**Exercise details**
The whole listing is to be written out again exactly; the pictures are not.

**Data records**
_ _ _ _
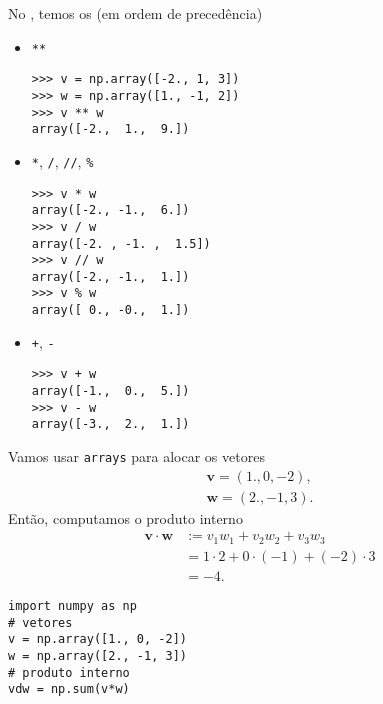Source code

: No {\numpy}, temos os  (em ordem de precedência)
\begin{itemize}
\item \lstinline!**!

\begin{lstlisting}
>>> v = np.array([-2., 1, 3])
>>> w = np.array([1., -1, 2])
>>> v ** w
array([-2.,  1.,  9.])
\end{lstlisting}

\item \lstinline!*!, \lstinline!/!, \lstinline!//!, \lstinline!%!

\begin{lstlisting}
>>> v * w
array([-2., -1.,  6.])
>>> v / w
array([-2. , -1. ,  1.5])
>>> v // w
array([-2., -1.,  1.])
>>> v % w
array([ 0., -0.,  1.])
\end{lstlisting}

\item \lstinline!+!, \lstinline!-!

\begin{lstlisting}
>>> v + w
array([-1.,  0.,  5.])
>>> v - w
array([-3.,  2.,  1.])
\end{lstlisting}

\end{itemize}

\begin{ex}
  Vamos usar \lstinline+arrays+ para alocar os vetores
  \begin{align}
    \pmb{v} = (1., 0, -2),\\
    \pmb{w} = (2., -1, 3).
  \end{align}
  Então, computamos o produto interno
  \begin{subequations}
    \begin{align}
      \pmb{v}\cdot\pmb{w} &:= v_1w_1 + v_2w_2 + v_3w_3\\
                          &= 1\cdot 2 + 0\cdot(-1) + (-2)\cdot 3\\
                          &= -4.
    \end{align}
  \end{subequations}

\begin{lstlisting}
import numpy as np
# vetores
v = np.array([1., 0, -2])
w = np.array([2., -1, 3])
# produto interno
vdw = np.sum(v*w)
\end{lstlisting}

\end{ex}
_ _ _ _
**Solved exercise**
Source code

: No {\numpy}, temos os  (em ordem de precedência)
\begin{itemize}
\item \lstinline!**!

\begin{lstlisting}
>>> v = np.array([-2., 1, 3])
>>> w = np.array([1., -1, 2])
>>> v ** w
array([-2.,  1.,  9.])
\end{lstlisting}

\item \lstinline!*!, \lstinline!/!, \lstinline!//!, \lstinline!%!

\begin{lstlisting}
>>> v * w
array([-2., -1.,  6.])
>>> v / w
array([-2. , -1. ,  1.5])
>>> v // w
array([-2., -1.,  1.])
>>> v % w
array([ 0., -0.,  1.])
\end{lstlisting}

\item \lstinline!+!, \lstinline!-!

\begin{lstlisting}
>>> v + w
array([-1.,  0.,  5.])
>>> v - w
array([-3.,  2.,  1.])
\end{lstlisting}

\end{itemize}

\begin{ex}
  Vamos usar \lstinline+arrays+ para alocar os vetores
  \begin{align}
    \pmb{v} = (1., 0, -2),\\
    \pmb{w} = (2., -1, 3).
  \end{align}
  Então, computamos o produto interno
  \begin{subequations}
    \begin{align}
      \pmb{v}\cdot\pmb{w} &:= v_1w_1 + v_2w_2 + v_3w_3\\
                          &= 1\cdot 2 + 0\cdot(-1) + (-2)\cdot 3\\
                          &= -4.
    \end{align}
  \end{subequations}

\begin{lstlisting}
import numpy as np
# vetores
v = np.array([1., 0, -2])
w = np.array([2., -1, 3])
# produto interno
vdw = np.sum(v*w)
\end{lstlisting}

\end{ex}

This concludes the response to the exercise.